1. BestConfig for Hadoop + Hive¶
1.1. Experimental Settings¶
We executed Bestconfig for the Hadoop cluster with 4 nodes. The Hadoop cluster consists of 1 master node and 3 slave nodes. All nodes used in our experiment are shown below.
Node | OS | CPU | Memory |
---|---|---|---|
Master | CentOS | 16 Intel(R) Xeon(R) CPU E5620 @ 2.40GHz | 32GB |
Slave 1 | CentOS | 16 Intel(R) Xeon(R) CPU E5620 @ 2.40GHz | 32GB |
Slave 2 | CentOS | 16 Intel(R) Xeon(R) CPU E5620 @ 2.40GHz | 32GB |
Slave 3 | CentOS | 16 Intel(R) Xeon(R) CPU E5620 @ 2.40GHz | 32GB |
1.2. Performance Surface¶
We use HiBench that is a widely adopted benchmark tools in the workload generator for Spark to generate the target workload. Figure 1 plot the highly differed performance surfaces for Hadoop+Hive Join workload.

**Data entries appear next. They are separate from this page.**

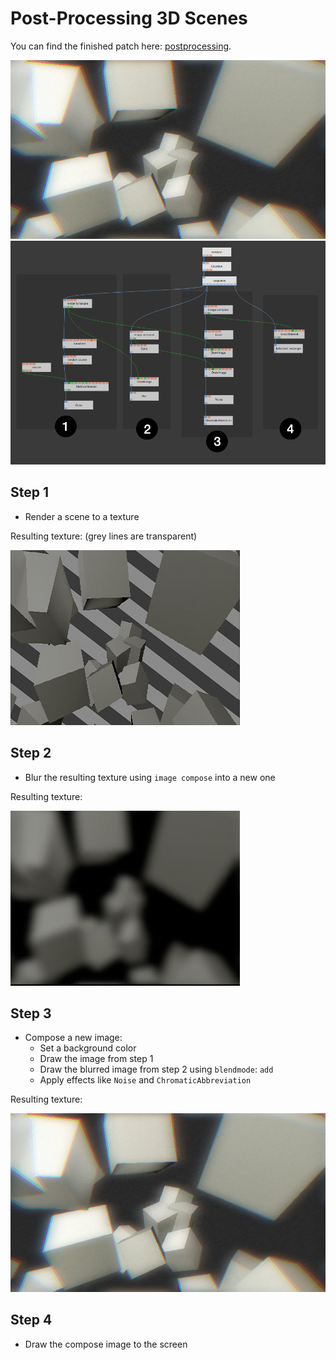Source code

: 
# Post-Processing 3D Scenes

You can find the finished patch here: [postprocessing](https://cables.gl/p/5645f59a9a013fa25927562a).

![](img/example_postproc.jpg)
![](img/example_postproc2.png)

## Step 1

- Render a scene to a texture

Resulting texture: (grey lines are transparent)

![](img/example_postproc3.jpg)

## Step 2

- Blur the resulting texture using `image compose` into a new one

Resulting texture:  

![](img/example_postproc4.jpg)

## Step 3

- Compose a new image:
  - Set a background color
  - Draw the image from step 1
  - Draw the blurred image from step 2 using `blendmode`: `add`
  - Apply effects like `Noise` and `ChromaticAbbreviation`


Resulting texture:  

![](img/example_postproc.jpg)

## Step 4

- Draw the compose image to the screen

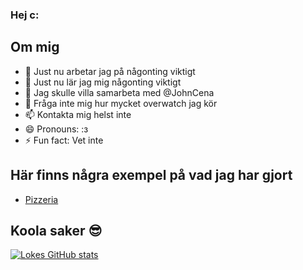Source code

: ### Hej c:
## Om mig

- 🔭 Just nu arbetar jag på någonting viktigt
- 🌱 Just nu lär jag mig någonting viktigt
- 👯 Jag skulle villa samarbeta med @JohnCena
- 💬 Fråga inte mig hur mycket overwatch jag kör
- 📫 Kontakta mig helst inte
- 😄 Pronouns: :з
- ⚡ Fun fact: Vet inte

## Här finns några exempel på vad jag har gjort

- [Pizzeria](http://lokeoberg04.github.io/te4-pizza/)

## Koola saker 😎

[![Lokes GitHub stats](https://github-readme-stats.vercel.app/api?username=LokeOberg04&show_icons=true&theme=synthwave)](https://github.com/LokeOberg04/github-readme-stats)

<!--
**LokeOberg04/LokeOberg04** is a ✨ _special_ ✨ repository because its `README.md` (this file) appears on your GitHub profile.

Here are some ideas to get you started:

- 🔭 I’m currently working on ...
- 🌱 I’m currently learning ...
- 👯 I’m looking to collaborate on ...
- 🤔 I’m looking for help with ...
- 💬 Ask me about ...
- 📫 How to reach me: ...
- 😄 Pronouns: ...
- ⚡ Fun fact: ...
-->

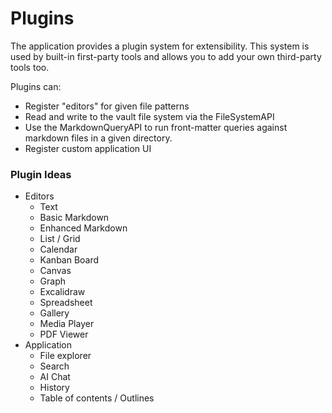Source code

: # Plugins
The application provides a plugin system for extensibility. This system is used by built-in first-party tools and
allows you to add your own third-party tools too.

Plugins can:
- Register "editors" for given file patterns
- Read and write to the vault file system via the FileSystemAPI
- Use the MarkdownQueryAPI to run front-matter queries against markdown files in a given directory.
- Register custom application UI

### Plugin Ideas
- Editors
  - Text
  - Basic Markdown
  - Enhanced Markdown
  - List / Grid
  - Calendar
  - Kanban Board
  - Canvas
  - Graph
  - Excalidraw
  - Spreadsheet
  - Gallery
  - Media Player
  - PDF Viewer
- Application
  - File explorer
  - Search
  - AI Chat
  - History
  - Table of contents / Outlines
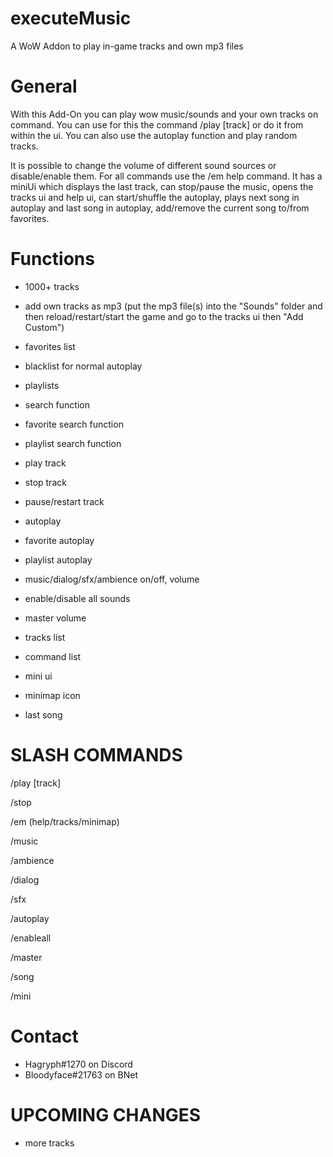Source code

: # executeMusic
A WoW Addon to play in-game tracks and own mp3 files

# General

With this Add-On you can play wow music/sounds and your own tracks on command. You can use for this the command /play [track] or do it from within the ui. You can also use the autoplay function and play random tracks.

It is possible to change the volume of different sound sources or disable/enable them.
For all commands use the /em help command.
It has a miniUi which displays the last track, can stop/pause the music, opens the tracks ui and help ui, can start/shuffle the autoplay, plays next song in autoplay and last song in autoplay, add/remove the current song to/from favorites.

 

# Functions

- 1000+ tracks

- add own tracks as mp3 (put the mp3 file(s) into the "Sounds" folder and then reload/restart/start the game and go to the tracks ui then "Add Custom")

- favorites list

- blacklist for normal autoplay

- playlists

- search function

- favorite search function

- playlist search function

- play track

- stop track

- pause/restart track

- autoplay

- favorite autoplay

- playlist autoplay

- music/dialog/sfx/ambience on/off, volume 

- enable/disable all sounds

- master volume 

- tracks list

- command list

- mini ui

- minimap icon

- last song

 

# SLASH COMMANDS

/play [track]

/stop

/em (help/tracks/minimap)

/music

/ambience

/dialog

/sfx

/autoplay

/enableall

/master

/song 

/mini

 

# Contact

- Hagryph#1270 on Discord
- Bloodyface#21763 on BNet

 

# UPCOMING CHANGES

- more tracks
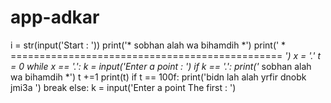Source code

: # app-adkar

i = str(input('Start : '))
print('* sobhan alah wa bihamdih *')
print(' * =============================================== *')
x = '.'
t = 0
while x == '.':
    k = input('Enter a point : ')
    if k == '.':
        print('* sobhan alah wa bihamdih *')
        t +=1
        print(t)
        if t == 100f:
            print('bidn lah alah yrfir dnobk jmi3a ')
            break
    else:
        k = input('Enter a point The first : ')
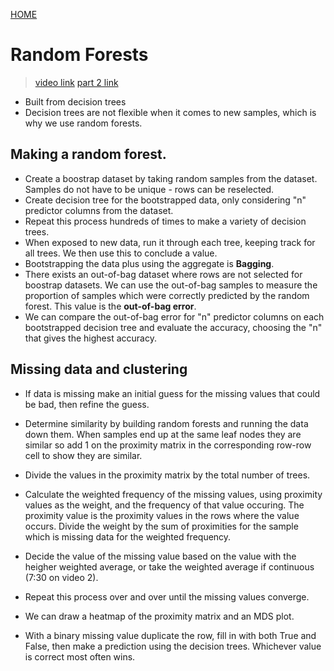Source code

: [HOME](SQ_home.md)

# Random Forests
> [video link](https://www.youtube.com/watch?v=J4Wdy0Wc_xQ)
> [part 2 link](https://www.youtube.com/watch?v=sQ870aTKqiM)

* Built from decision trees
* Decision trees are not flexible when it comes to new samples, which is why we use random forests.

## Making a random forest.
* Create a boostrap dataset by taking random samples from the dataset. Samples do not have to be unique - rows can be reselected.
* Create decision tree for the bootstrapped data, only considering "n" predictor columns from the dataset.
* Repeat this process hundreds of times to make a variety of decision trees.
* When exposed to new data, run it through each tree, keeping track for all trees. We then use this to conclude a value.
* Bootstrapping the data plus using the aggregate is **Bagging**.
* There exists an out-of-bag dataset where rows are not selected for boostrap datasets. We can use the out-of-bag samples to measure the proportion of samples which were correctly predicted by the random forest. This value is the **out-of-bag error**.
* We can compare the out-of-bag error for "n" predictor columns on each bootstrapped decision tree and evaluate the accuracy, choosing the "n" that gives the highest accuracy.

## Missing data and clustering
* If data is missing make an initial guess for the missing values that could be bad, then refine the guess.
* Determine similarity by building random forests and running the data down them. When samples end up at the same leaf nodes they are similar so add 1 on the proximity matrix in the corresponding row-row cell to show they are similar. 
* Divide the values in the proximity matrix by the total number of trees.
* Calculate the weighted frequency of the missing values, using proximity values as the weight, and the frequency of that value occuring. The proximity value is the proximity values in the rows where the value occurs. Divide the weight by the sum of proximities for the sample which is missing data for the weighted frequency.
* Decide the value of the missing value based on the value with the heigher weighted average, or take the weighted average if continuous (7:30 on video 2).
* Repeat this process over and over until the missing values converge.

* We can draw a heatmap of the proximity matrix and an MDS plot.


* With a binary missing value duplicate the row, fill in with both True and False, then make a prediction using the decision trees. Whichever value is correct most often wins.
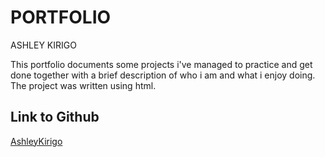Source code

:# PORTFOLIO

ASHLEY KIRIGO

This portfolio documents some projects i've managed to practice and get done together with a brief description of who i am and what i enjoy doing.
The project was written using html.

## Link to Github
[AshleyKirigo](https://github.com/AshleyKirigo)

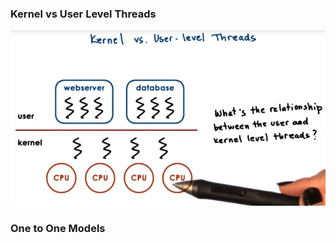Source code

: ### Kernel vs User Level Threads

![](/assets/kernel_vs_user_lvl_threads.png)

### One to One Models

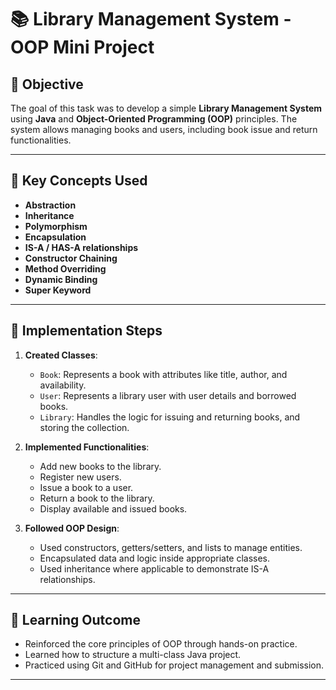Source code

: # 📚 Library Management System - OOP Mini Project

## 📝 Objective

The goal of this task was to develop a simple **Library Management System** using **Java** and **Object-Oriented Programming (OOP)** principles. The system allows managing books and users, including book issue and return functionalities.

---

## 🧩 Key Concepts Used

- **Abstraction**
- **Inheritance**
- **Polymorphism**
- **Encapsulation**
- **IS-A / HAS-A relationships**
- **Constructor Chaining**
- **Method Overriding**
- **Dynamic Binding**
- **Super Keyword**

---

## 🔨 Implementation Steps

1. **Created Classes**:
   - `Book`: Represents a book with attributes like title, author, and availability.
   - `User`: Represents a library user with user details and borrowed books.
   - `Library`: Handles the logic for issuing and returning books, and storing the collection.

2. **Implemented Functionalities**:
   - Add new books to the library.
   - Register new users.
   - Issue a book to a user.
   - Return a book to the library.
   - Display available and issued books.

3. **Followed OOP Design**:
   - Used constructors, getters/setters, and lists to manage entities.
   - Encapsulated data and logic inside appropriate classes.
   - Used inheritance where applicable to demonstrate IS-A relationships.

---

## 🧠 Learning Outcome

- Reinforced the core principles of OOP through hands-on practice.
- Learned how to structure a multi-class Java project.
- Practiced using Git and GitHub for project management and submission.

---


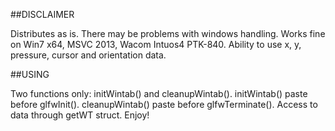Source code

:﻿
##DISCLAIMER

Distributes as is. There may be problems with windows handling.
Works fine on Win7 x64, MSVC 2013, Wacom Intuos4 PTK-840.
Ability to use x, y, pressure, cursor and orientation data.

##USING

Two functions only: initWintab() and cleanupWintab().
initWintab() paste before glfwInit(). cleanupWintab() paste before glfwTerminate().
Access to data through getWT struct.
Enjoy!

The performance surface of Hadoop+Hive under Hibench-Join workload
1.3. Test Results¶
The test results of Hadoop under Join workload hadoopJoin.arff.
The test results of Hadoop under Pagerank workload hadoopPageRank.arff.
The test results of Hadoop under Join workload with 500 samples join-trainingBestConf.arff and join-BestConfig.arff.
1.4. Interface Impl¶
The source files of HadoopConfigReadin and HadoopConfigWrite implement the interfaces of ConfigReadin and ConfigWrite respectively.